These facts can be used to simplify the evaluation of a determinant. By using elementary row operations of types \(1\) and \(3\) only, we can transform any square matrix into an upper triangular matrix, and so we can easily evaluate determinant of any square matrix since the determinant of an upper triangular matrix is the product of its diagonal entries.
Thm. For any \(A,B\in M_{n\times n}(F)\), \(\det(AB)=\det(A)\cdot \det(B)\).
Corollary. A matrix \(A\in M_{n\times n}(F)\) is invertible iff \(\det(A)\neq 0\). Furthermore, if \(A\) is invertible, then \(\det(A^{-1})=\frac{1}{\det(A)}\).
Thm.(Cramer's Rule) Let \(Ax=b\) be the matrix form of a system of \(n\) linear equations in \(n\) unknowns, where \(x=(x_1,\cdots,x_n)^t\). If \(\det(A)\neq 0\), then this system has a unique solution, and for each \(k=1,2,\cdots,n\), \(x_k=\frac{\det(M_k)}{\det(A)}\), where \(M_k\) is the \(n\times n\) matrix obtained from \(A\) by replacing column \(k\) of \(A\) by \(b\).
Diagonalization
diagonalizable
eigenvector, eigenvalue, eigenspace
Thm. A linear operator \(T\) on a finite-dimensional vector space \(V\) is a diagonalizable iff there exists an ordered basis \(\beta\) for \(V\) consisting of eigenvectors of \(T\). Furthermore, if \(T\) is diagonalizable, \(\beta=\{v_1,\cdots,v_n\}\) is an ordered basis of eigenvectors of \(T\), and \(D=[T]_{\beta}\), then \(D\) is a diagonal matrix is \(D_{jj}\) is the eigenvalue corresponding to \(v_j\) for \(1\le j\le n\).

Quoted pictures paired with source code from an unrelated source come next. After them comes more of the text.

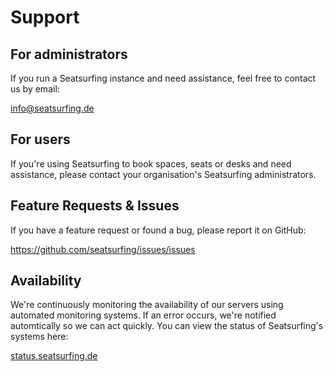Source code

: # Support

## For administrators
If you run a Seatsurfing instance and need assistance, feel free to contact us by email: 

[info@seatsurfing.de](mailto:info@seatsurfing.de)

## For users
If you're using Seatsurfing to book spaces, seats or desks and need assistance, please contact your organisation's Seatsurfing administrators.

## Feature Requests & Issues
If you have a feature request or found a bug, please report it on GitHub:

https://github.com/seatsurfing/issues/issues

## Availability
We're continuously monitoring the availability of our servers using automated monitoring systems. If an error occurs, we're notified automtically so we can act quickly. You can view the status of Seatsurfing's systems here:

[status.seatsurfing.de](https://status.seatsurfing.de)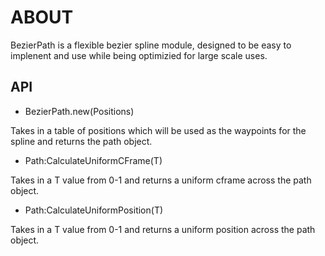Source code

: # ABOUT
BezierPath is a flexible bezier spline module, designed to be easy to implenent and use while being optimizied for large scale uses.

## API

* BezierPath.new(Positions)

Takes in a table of positions which will be used as the waypoints for the spline and returns the path object.

* Path:CalculateUniformCFrame(T)

Takes in a T value from 0-1 and returns a uniform cframe across the path object.

* Path:CalculateUniformPosition(T)

Takes in a T value from 0-1 and returns a uniform position across the path object.
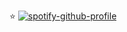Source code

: :star: [![spotify-github-profile](https://spotify-github-profile.vercel.app/api/view?uid=mzi68gazk3mhyo3cqlll62466&cover_image=false&theme=default&show_offline=false&background_color=121212&bar_color=4e954b&bar_color_cover=false)](https://github.com/kittinan/spotify-github-profile)






<!--
**sexuaIity/sexuaIity** is a ✨ _special_ ✨ repository because its `README.md` (this file) appears on your GitHub profile.

Here are some ideas to get you started:

- 🔭 I’m currently working on ...
- 🌱 I’m currently learning ...
- 👯 I’m looking to collaborate on ...
- 🤔 I’m looking for help with ...
- 💬 Ask me about ...
- 📫 How to reach me: ...
- 😄 Pronouns: ...
- ⚡ Fun fact: ...
-->
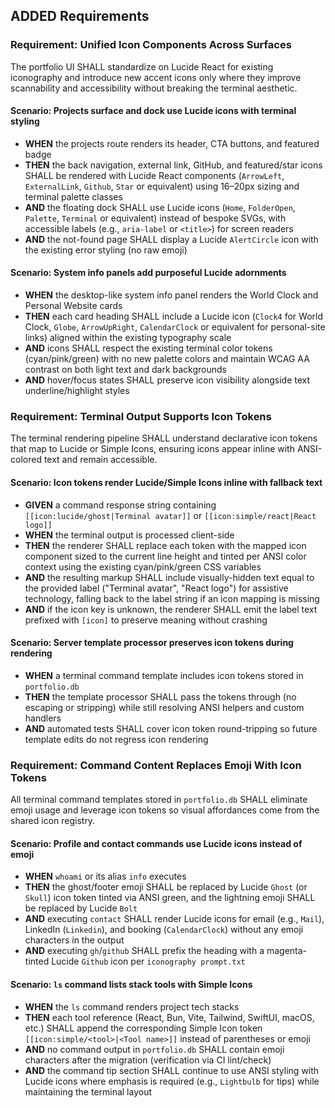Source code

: ## ADDED Requirements

### Requirement: Unified Icon Components Across Surfaces

The portfolio UI SHALL standardize on Lucide React for existing iconography and introduce new accent icons only where they improve scannability and accessibility without breaking the terminal aesthetic.

#### Scenario: Projects surface and dock use Lucide icons with terminal styling

- **WHEN** the projects route renders its header, CTA buttons, and featured badge
- **THEN** the back navigation, external link, GitHub, and featured/star icons SHALL be rendered with Lucide React components (`ArrowLeft`, `ExternalLink`, `Github`, `Star` or equivalent) using 16–20px sizing and terminal palette classes
- **AND** the floating dock SHALL use Lucide icons (`Home`, `FolderOpen`, `Palette`, `Terminal` or equivalent) instead of bespoke SVGs, with accessible labels (e.g., `aria-label` or `<title>`) for screen readers
- **AND** the not-found page SHALL display a Lucide `AlertCircle` icon with the existing error styling (no raw emoji)

#### Scenario: System info panels add purposeful Lucide adornments

- **WHEN** the desktop-like system info panel renders the World Clock and Personal Website cards
- **THEN** each card heading SHALL include a Lucide icon (`Clock4` for World Clock, `Globe`, `ArrowUpRight`, `CalendarClock` or equivalent for personal-site links) aligned within the existing typography scale
- **AND** icons SHALL respect the existing terminal color tokens (cyan/pink/green) with no new palette colors and maintain WCAG AA contrast on both light text and dark backgrounds
- **AND** hover/focus states SHALL preserve icon visibility alongside text underline/highlight styles

### Requirement: Terminal Output Supports Icon Tokens

The terminal rendering pipeline SHALL understand declarative icon tokens that map to Lucide or Simple Icons, ensuring icons appear inline with ANSI-colored text and remain accessible.

#### Scenario: Icon tokens render Lucide/Simple Icons inline with fallback text

- **GIVEN** a command response string containing `[[icon:lucide/ghost|Terminal avatar]]` or `[[icon:simple/react|React logo]]`
- **WHEN** the terminal output is processed client-side
- **THEN** the renderer SHALL replace each token with the mapped icon component sized to the current line height and tinted per ANSI color context using the existing cyan/pink/green CSS variables
- **AND** the resulting markup SHALL include visually-hidden text equal to the provided label ("Terminal avatar", "React logo") for assistive technology, falling back to the label string if an icon mapping is missing
- **AND** if the icon key is unknown, the renderer SHALL emit the label text prefixed with `[icon]` to preserve meaning without crashing

#### Scenario: Server template processor preserves icon tokens during rendering

- **WHEN** a terminal command template includes icon tokens stored in `portfolio.db`
- **THEN** the template processor SHALL pass the tokens through (no escaping or stripping) while still resolving ANSI helpers and custom handlers
- **AND** automated tests SHALL cover icon token round-tripping so future template edits do not regress icon rendering

### Requirement: Command Content Replaces Emoji With Icon Tokens

All terminal command templates stored in `portfolio.db` SHALL eliminate emoji usage and leverage icon tokens so visual affordances come from the shared icon registry.

#### Scenario: Profile and contact commands use Lucide icons instead of emoji

- **WHEN** `whoami` or its alias `info` executes
- **THEN** the ghost/footer emoji SHALL be replaced by Lucide `Ghost` (or `Skull`) icon token tinted via ANSI green, and the lightning emoji SHALL be replaced by Lucide `Bolt`
- **AND** executing `contact` SHALL render Lucide icons for email (e.g., `Mail`), LinkedIn (`Linkedin`), and booking (`CalendarClock`) without any emoji characters in the output
- **AND** executing `gh`/`github` SHALL prefix the heading with a magenta-tinted Lucide `Github` icon per `iconography prompt.txt`

#### Scenario: `ls` command lists stack tools with Simple Icons

- **WHEN** the `ls` command renders project tech stacks
- **THEN** each tool reference (React, Bun, Vite, Tailwind, SwiftUI, macOS, etc.) SHALL append the corresponding Simple Icon token `[[icon:simple/<tool>|<Tool name>]]` instead of parentheses or emoji
- **AND** no command output in `portfolio.db` SHALL contain emoji characters after the migration (verification via CI lint/check)
- **AND** the command tip section SHALL continue to use ANSI styling with Lucide icons where emphasis is required (e.g., `Lightbulb` for tips) while maintaining the terminal layout
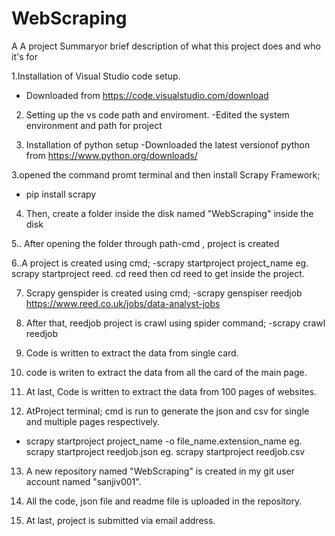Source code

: 
# WebScraping

A A project Summaryor brief description of what this project does and who it's for



1.Installation of Visual Studio code setup.
   - Downloaded from https://code.visualstudio.com/download

2. Setting up the vs code path and enviroment.
   -Edited the system environment and path for project

3. Installation of python setup
   -Downloaded the latest versionof python from https://www.python.org/downloads/

3.opened the  command promt terminal and then install Scrapy Framework;
  - pip install scrapy
4. Then, create a folder inside the disk named "WebScraping" inside the disk

5.. After opening the folder through path-cmd , project is created 

6..A project is created using cmd;
  -scrapy startproject project_name
   eg. scrapy startproject reed.
   cd reed
   then
   cd reed to get inside the project.

7. Scrapy genspider is created using cmd;
   -scrapy genspiser reedjob https://www.reed.co.uk/jobs/data-analyst-jobs

8. After that, reedjob project is crawl using spider command;
   -scrapy crawl reedjob

9. Code is written to extract the data from single card.

10. code is writen to extract the data from all the card of the main page.

11. At last, Code is written to extract the data from 100 pages of websites.

12. AtProject terminal; cmd is run to generate the json and csv for single and multiple pages respectively.
 - scrapy startproject project_name -o file_name.extension_name
 eg. scrapy startproject reedjob.json
 eg. scrapy startproject reedjob.csv

13. A new repository named "WebScraping" is created in my git user account named "sanjiv001".

14. All the code, json file and readme file is uploaded in the repository.

15. At last, project is submitted via email address.
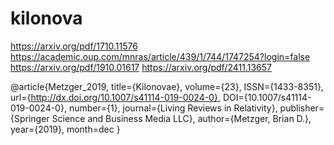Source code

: # kilonova
https://arxiv.org/pdf/1710.11576
https://academic.oup.com/mnras/article/439/1/744/1747254?login=false
https://arxiv.org/pdf/1910.01617
https://arxiv.org/pdf/2411.13657

@article{Metzger_2019,
   title={Kilonovae},
   volume={23},
   ISSN={1433-8351},
   url={http://dx.doi.org/10.1007/s41114-019-0024-0},
   DOI={10.1007/s41114-019-0024-0},
   number={1},
   journal={Living Reviews in Relativity},
   publisher={Springer Science and Business Media LLC},
   author={Metzger, Brian D.},
   year={2019},
   month=dec }
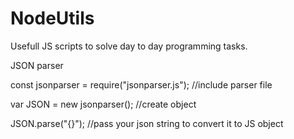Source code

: # NodeUtils

Usefull JS scripts to solve day to day programming tasks.

JSON parser

const jsonparser = require("jsonparser.js"); //include parser file

var JSON = new jsonparser(); //create object 

JSON.parse("{}"); //pass your json string to convert it to JS object
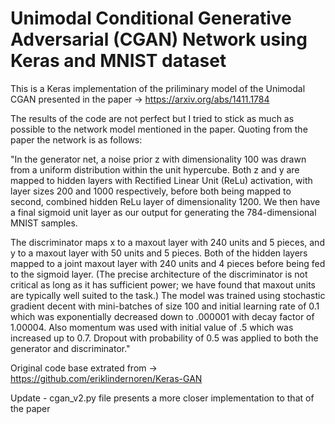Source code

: # Unimodal Conditional Generative Adversarial (CGAN) Network using Keras and MNIST dataset 

This is a Keras implementation of the priliminary model of the Unimodal CGAN presented in the paper -> https://arxiv.org/abs/1411.1784

The results of the code are not perfect but I tried to stick as much as possible to the network model mentioned in the paper. Quoting from the paper the network is as follows:

"In the generator net, a noise prior z with dimensionality 100 was drawn from a uniform distribution
within the unit hypercube. Both z and y are mapped to hidden layers with Rectified Linear Unit
(ReLu) activation, with layer sizes 200 and 1000 respectively, before both being mapped to
second, combined hidden ReLu layer of dimensionality 1200. We then have a final sigmoid unit
layer as our output for generating the 784-dimensional MNIST samples.

The discriminator maps x to a maxout layer with 240 units and 5 pieces, and y to a maxout layer
with 50 units and 5 pieces. Both of the hidden layers mapped to a joint maxout layer with 240 units
and 4 pieces before being fed to the sigmoid layer. (The precise architecture of the discriminator
is not critical as long as it has sufficient power; we have found that maxout units are typically well
suited to the task.)
The model was trained using stochastic gradient decent with mini-batches of size 100 and initial
learning rate of 0.1 which was exponentially decreased down to .000001 with decay factor of
1.00004. Also momentum was used with initial value of .5 which was increased up to 0.7. Dropout with probability of 0.5 was applied to both the generator and discriminator."


Original code base extrated from -> https://github.com/eriklindernoren/Keras-GAN

Update - cgan_v2.py file presents a more closer implementation to that of the paper
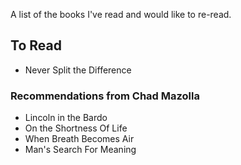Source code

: A list of the books I've read and would like to re-read.

## To Read

- Never Split the Difference

### Recommendations from Chad Mazolla

- Lincoln in the Bardo
- On the Shortness Of Life
- When Breath Becomes Air
- Man's Search For Meaning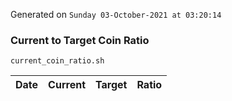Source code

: Generated on `Sunday 03-October-2021 at 03:20:14`

### Current to Target Coin Ratio
`current_coin_ratio.sh`

Date|Current|Target|Ratio
---|---|---|---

characteristic polynomial, split, (algebraic) multiplicity
计算矩阵 \(A\) 的特征值,通过求关于 \(t\) 的多项式 \(\det(A-tI)\) 的根。计算 \(\lambda\) 对应的特征向量,只要解方程 \((A-\lambda I)x=0\).
计算线性算子 \(T\) 的特征值和特征向量,先选一个基 \(\beta\),求 \(A=[T]_{\beta}\) 的特征值和特征向量。\(A\) 的特征值就是 \(T\) 的特征值,\(A\) 的特征向量是 \(T\) 的特征向量在基 \(\beta\) 下的坐标。
Thm. Let \(T\) be a linear operator on a finite-dimensional vector space \(V\) such that the characteristic polynomial of \(T\) splits. Let \(\lambda_1,\cdots,\lambda_k\) be the distinct eigenvalues of \(T\). Then
- \(T\) is diagonalizable if and only if the multiplicity of \(\lambda_i\) is equal to \(\dim(E_{\lambda_i})\) for all \(i\).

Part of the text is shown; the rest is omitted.